- Film poster by John Solie
- Directed by: Jonathan Kaplan
- Written by: Richard DeLong Adams
- Produced by: Gene Corman
- Starring: Jim Brown
- Cinematography: Andrew Davis
- Edited by: Morton Tubor
- Music by: Luther Henderson
- Production company: Penelope Productions
- Distributed by: Metro-Goldwyn-Mayer
- Release date: September 26, 1973;
- Running time: 91 minutes
- Country: United States
- Language: English

= The Slams =

1973 film by Jonathan Kaplan

The Slams is a 1973 American action film directed by Jonathan Kaplan and starring Jim Brown.

==Plot==
Curtis Hook (Jim Brown) is caught by the police after a heist. In jail, Curtis has to deal with people who want to know where he stashed the loot while also trying to get out of jail in time to get the money before its hiding place is demolished.

==Cast==
- Jim Brown as Curtis X. Hook
- Judy Pace as Iris Daniels
- Roland Bob Harris as Captain Stambell (credited as Roland 'Bob' Harris)
- Paul Harris as Jackson Barney (credited as Paul E. Harris)
- Frank DeKova as Capiello
- Ted Cassidy as Glover
- Frenchia Guizon as Macey
- John Dennis as Sergeant Morella / Flood
- Jac Emel as Zack
- Quinn K. Redeker as The Warden (credited as Quinn Redeker)

==Production==
The film was produced by Gene Corman, brother of famous B-movie producer Roger Corman. Gene hired Kaplan on the basis of the director's handling of the black subplot in Roger Corman's The Student Teachers. The only requirement was that Kaplan meet with Jim Brown. "I found him to be quite sweet, quite charming," says Kaplan.

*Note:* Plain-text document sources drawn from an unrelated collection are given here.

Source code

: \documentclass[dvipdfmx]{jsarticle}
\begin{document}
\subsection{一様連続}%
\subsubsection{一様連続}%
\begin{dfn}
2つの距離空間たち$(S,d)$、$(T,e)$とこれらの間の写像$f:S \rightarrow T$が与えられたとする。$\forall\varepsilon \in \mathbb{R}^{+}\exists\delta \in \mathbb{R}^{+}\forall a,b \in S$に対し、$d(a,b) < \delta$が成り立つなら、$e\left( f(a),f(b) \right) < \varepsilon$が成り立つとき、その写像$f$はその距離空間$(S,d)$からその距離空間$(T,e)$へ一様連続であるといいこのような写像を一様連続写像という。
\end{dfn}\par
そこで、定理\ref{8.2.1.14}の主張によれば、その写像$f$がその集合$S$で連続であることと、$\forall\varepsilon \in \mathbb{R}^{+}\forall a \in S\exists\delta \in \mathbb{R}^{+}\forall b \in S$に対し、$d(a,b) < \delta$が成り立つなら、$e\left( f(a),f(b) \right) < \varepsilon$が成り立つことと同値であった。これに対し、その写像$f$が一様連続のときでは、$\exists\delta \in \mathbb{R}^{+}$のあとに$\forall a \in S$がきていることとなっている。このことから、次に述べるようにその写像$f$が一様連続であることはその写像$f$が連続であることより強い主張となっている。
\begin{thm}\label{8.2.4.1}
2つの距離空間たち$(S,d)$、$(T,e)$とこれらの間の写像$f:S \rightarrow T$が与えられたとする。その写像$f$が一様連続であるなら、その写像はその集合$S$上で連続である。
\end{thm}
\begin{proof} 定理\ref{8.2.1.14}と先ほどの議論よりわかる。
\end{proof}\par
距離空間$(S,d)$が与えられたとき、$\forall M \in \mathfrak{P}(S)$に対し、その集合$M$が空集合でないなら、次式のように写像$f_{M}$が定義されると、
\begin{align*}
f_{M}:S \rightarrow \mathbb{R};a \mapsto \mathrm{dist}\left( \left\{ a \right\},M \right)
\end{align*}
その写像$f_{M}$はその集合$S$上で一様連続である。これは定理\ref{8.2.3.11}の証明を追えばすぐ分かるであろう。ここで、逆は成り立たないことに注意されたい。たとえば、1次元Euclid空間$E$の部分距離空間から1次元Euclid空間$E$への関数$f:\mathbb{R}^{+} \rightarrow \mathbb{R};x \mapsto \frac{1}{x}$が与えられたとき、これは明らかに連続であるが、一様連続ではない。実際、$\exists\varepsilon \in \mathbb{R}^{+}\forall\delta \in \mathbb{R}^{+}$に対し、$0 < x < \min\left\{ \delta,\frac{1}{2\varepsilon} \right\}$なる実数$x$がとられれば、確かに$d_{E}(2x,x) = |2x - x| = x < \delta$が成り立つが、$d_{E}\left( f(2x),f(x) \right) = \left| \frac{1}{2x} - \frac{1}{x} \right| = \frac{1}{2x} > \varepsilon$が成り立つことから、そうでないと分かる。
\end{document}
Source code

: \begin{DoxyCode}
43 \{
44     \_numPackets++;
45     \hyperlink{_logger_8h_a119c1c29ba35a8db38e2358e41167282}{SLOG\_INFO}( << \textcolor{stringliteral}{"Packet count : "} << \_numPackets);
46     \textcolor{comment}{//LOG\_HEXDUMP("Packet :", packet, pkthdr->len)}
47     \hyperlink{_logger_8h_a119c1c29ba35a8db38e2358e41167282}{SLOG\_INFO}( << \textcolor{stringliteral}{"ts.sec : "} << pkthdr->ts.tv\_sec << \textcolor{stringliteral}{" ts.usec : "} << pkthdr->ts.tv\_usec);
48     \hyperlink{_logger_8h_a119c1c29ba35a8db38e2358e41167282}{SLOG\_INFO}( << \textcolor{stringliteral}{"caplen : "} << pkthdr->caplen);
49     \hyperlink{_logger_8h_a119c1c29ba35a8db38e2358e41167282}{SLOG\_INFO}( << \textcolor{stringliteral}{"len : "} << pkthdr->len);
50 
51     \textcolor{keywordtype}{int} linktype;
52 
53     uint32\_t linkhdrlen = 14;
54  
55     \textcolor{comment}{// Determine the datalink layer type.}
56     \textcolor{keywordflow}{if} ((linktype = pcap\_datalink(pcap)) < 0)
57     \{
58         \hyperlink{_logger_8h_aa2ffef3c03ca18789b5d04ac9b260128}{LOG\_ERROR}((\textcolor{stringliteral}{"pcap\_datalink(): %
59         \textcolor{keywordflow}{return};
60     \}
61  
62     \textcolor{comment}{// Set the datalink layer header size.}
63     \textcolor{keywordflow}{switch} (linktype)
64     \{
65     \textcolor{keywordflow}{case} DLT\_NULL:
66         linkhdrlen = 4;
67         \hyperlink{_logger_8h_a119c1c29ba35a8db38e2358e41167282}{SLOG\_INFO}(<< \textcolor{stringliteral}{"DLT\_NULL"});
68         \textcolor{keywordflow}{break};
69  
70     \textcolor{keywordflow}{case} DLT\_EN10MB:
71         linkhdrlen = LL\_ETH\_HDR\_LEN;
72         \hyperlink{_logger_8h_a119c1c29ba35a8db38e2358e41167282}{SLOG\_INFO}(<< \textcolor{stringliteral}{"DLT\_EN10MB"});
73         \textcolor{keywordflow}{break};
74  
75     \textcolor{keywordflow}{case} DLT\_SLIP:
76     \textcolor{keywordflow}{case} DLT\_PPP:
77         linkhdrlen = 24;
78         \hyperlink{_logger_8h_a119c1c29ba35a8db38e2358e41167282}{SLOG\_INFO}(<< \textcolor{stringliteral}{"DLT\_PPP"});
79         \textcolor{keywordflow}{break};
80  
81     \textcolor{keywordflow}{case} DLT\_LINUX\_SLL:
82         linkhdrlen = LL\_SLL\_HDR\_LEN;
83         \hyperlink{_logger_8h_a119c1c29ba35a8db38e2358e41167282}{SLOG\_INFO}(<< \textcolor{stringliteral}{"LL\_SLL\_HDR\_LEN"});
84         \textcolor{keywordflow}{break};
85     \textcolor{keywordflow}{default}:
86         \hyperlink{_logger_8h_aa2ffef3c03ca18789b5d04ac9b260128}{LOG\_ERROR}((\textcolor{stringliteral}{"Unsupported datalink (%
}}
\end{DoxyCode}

Kaplan found Gene Corman a far more hands on producer than his brother, casting the movie and using his own editor. The film was shot on location mostly at Lincoln Heights Prison in Los Angeles.

Brown wanted to fight someone bigger than him in a fight scene so Ted Cassidy was cast. Kaplan said he found the way to keep Brown engaged in the movie was to get him involved in some sort of competition, so he organised people to play chess with him in between takes.

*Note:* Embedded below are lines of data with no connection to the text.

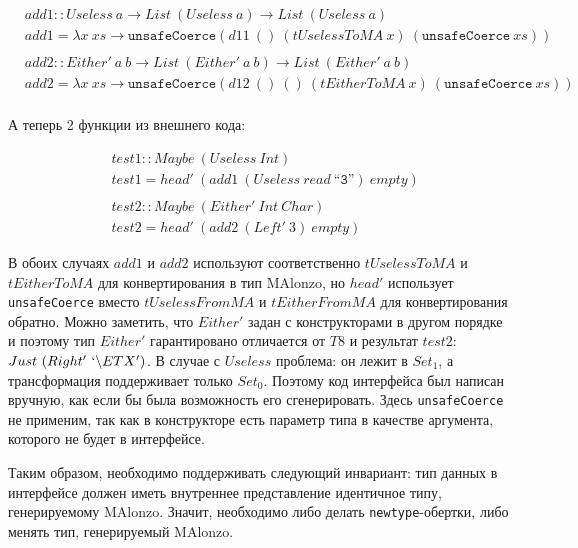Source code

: \begin{align*}
\\
&add1 :: Useless\ a \rightarrow List\ (Useless\ a) \rightarrow List\ (Useless\ a)\\
&add1 = \lambda x\ xs \rightarrow \texttt{unsafeCoerce} (d11\ () \ (
   tUselessToMA\ x)\ (\texttt{unsafeCoerce}\ xs))\\
\\
&add2 :: Either'\ a\ b \rightarrow List\ (Either'\ a\ b) \rightarrow
   List\ (Either'\ a\ b)\\
&add2 = \lambda x\ xs \rightarrow \texttt{unsafeCoerce} (d12\ ()\ () \ (
   tEitherToMA\ x)\ (\texttt{unsafeCoerce}\ xs))\\
\end{align*}

А теперь 2 функции из внешнего кода:

\begin{align*}
&test1 :: Maybe\ (Useless\ Int)\\
&test1 = head'\ (add1\ (Useless\ read\ \texttt{``3''})\ empty)\\
\\
&test2 :: Maybe\ (Either'\ Int\ Char)\\
&test2 = head'\ (add2\ (Left'\ 3)\ empty)
\end{align*}

В обоих случаях \(add1\) и \(add2\) используют соответственно \(tUselessToMA\) и
\(tEitherToMA\) для конвертирования в тип MAlonzo, но \(head'\) использует
\texttt{unsafeCoerce} вместо \(tUselessFromMA\) и \(tEitherFromMA\) для
конвертирования обратно. Можно заметить, что \(Either'\) задан с конструкторами
в другом порядке и поэтому тип \(Either'\) гарантировано отличается от \(T8\)
и результат \(test2\): \(Just\ (Right'\ `\backslash ETX')\). В случае с
\(Useless\) проблема: он лежит в \(Set_1\), а трансформация поддерживает только
\(Set_0\). Поэтому код интерфейса был написан вручную, как если бы была возможность
его сгенерировать. Здесь \texttt{unsafeCoerce} не применим, так как в конструкторе
есть параметр типа в качестве аргумента, которого не будет в интерфейсе.

Таким образом, необходимо поддерживать следующий инвариант: тип данных в интерфейсе
должен иметь внутреннее представление идентичное типу, генерируемому MAlonzo. Значит,
необходимо либо делать \texttt{newtype}-обертки, либо менять тип, генерируемый
MAlonzo.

"We got along because I treated him like an actor, not like an ex-football player," said Kaplan.

==Reception==
Dennis Schwartz gave it a C+ and said the film "Aims to prove that blacks like whites can also play amoral criminal hero roles with a straight face and a smirk."
Critic Mike McGranaghan gave it 3 out of 4 and wrote: "It's everything you could ever want from a Jim Brown prison movie."